The team also noted expanding mutations of the R203L and G204R of the N-protein’s inter-domain region between March and April. The regions with these mutations showed marked intrinsic disorder, which was enhanced by the N-protein.
"The study provides valuable information for therapeutics and vaccine design, as well as insight into mutation tendencies that could facilitate preventive control," the researchers noted in the study.
Conclusion
The good news is, the study findings show that potential vaccines, which are undergoing clinical trials or regulatory body approval, may offer hope in combatting COVID-19. However, the team also found that multiple regions of intrinsic disorder on other proteins may cause future problems for these vaccines.

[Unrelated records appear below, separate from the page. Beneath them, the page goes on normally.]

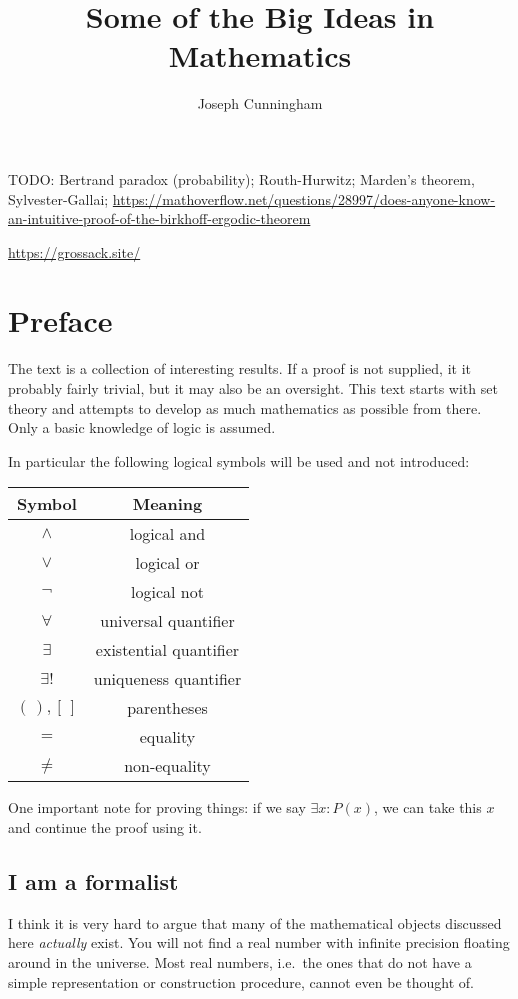 \documentclass{report}
\title{Some of the Big Ideas in Mathematics}
\author{Joseph Cunningham}
\date{}
\begin{document}
\maketitle
\tableofcontents

TODO: Bertrand paradox (probability); Routh-Hurwitz; Marden's theorem, Sylvester-Gallai; \url{https://mathoverflow.net/questions/28997/does-anyone-know-an-intuitive-proof-of-the-birkhoff-ergodic-theorem}

\url{https://grossack.site/}

\chapter{Preface}
The text is a collection of interesting results. If a proof is not supplied, it it probably fairly trivial, but it may also be an oversight. This text starts with set theory and attempts to develop as much mathematics as possible from there. Only a basic knowledge of logic is assumed.

In particular the following logical symbols will be used and not introduced:
\begin{center}
\begin{tabular}{ c c }
Symbol & Meaning \\
 \hline
$\land$ & logical and \\
$\lor$ & logical or \\
$\neg$ & logical not \\
$\forall$ & universal quantifier \\
$\exists$ & existential quantifier \\
$\exists!$ & uniqueness quantifier \\
$(\,), [\,]$ & parentheses \\
$=$ & equality \\
$\neq$ & non-equality
\end{tabular}
\end{center}

One important note for proving things: if we say $\exists x: P(x)$, we can take this $x$ and continue the proof using it.

\section{I am a formalist}
I think it is very hard to argue that many of the mathematical objects discussed here \textit{actually} exist. You will not find a real number with infinite precision floating around in the universe. Most real numbers, i.e.\ the ones that do not have a simple representation or construction procedure, cannot even be thought of.
\end{document}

Future studies and vaccine developments may benefit from these fundings.
The researchers have said that the COVID-19 genetic tracking is not about eradicating the virus but staying on top of the changes long enough for the body's immune system to break it down into something more manageable and less virulent.
"Some coronaviruses live with us and do not cause disease. That's the best option for the virus. It wants to strike a balance between very aggressive and very mild. This thing came from animals, so it is an oddity and is trying to reach that equilibrium," Gustavo Caetano-Anolles, an author of the study, explained.
He added that studying genetic mutations of the novel virus and exploring what happened in the first wave can help in the battle against the surging second and third waves of the infection.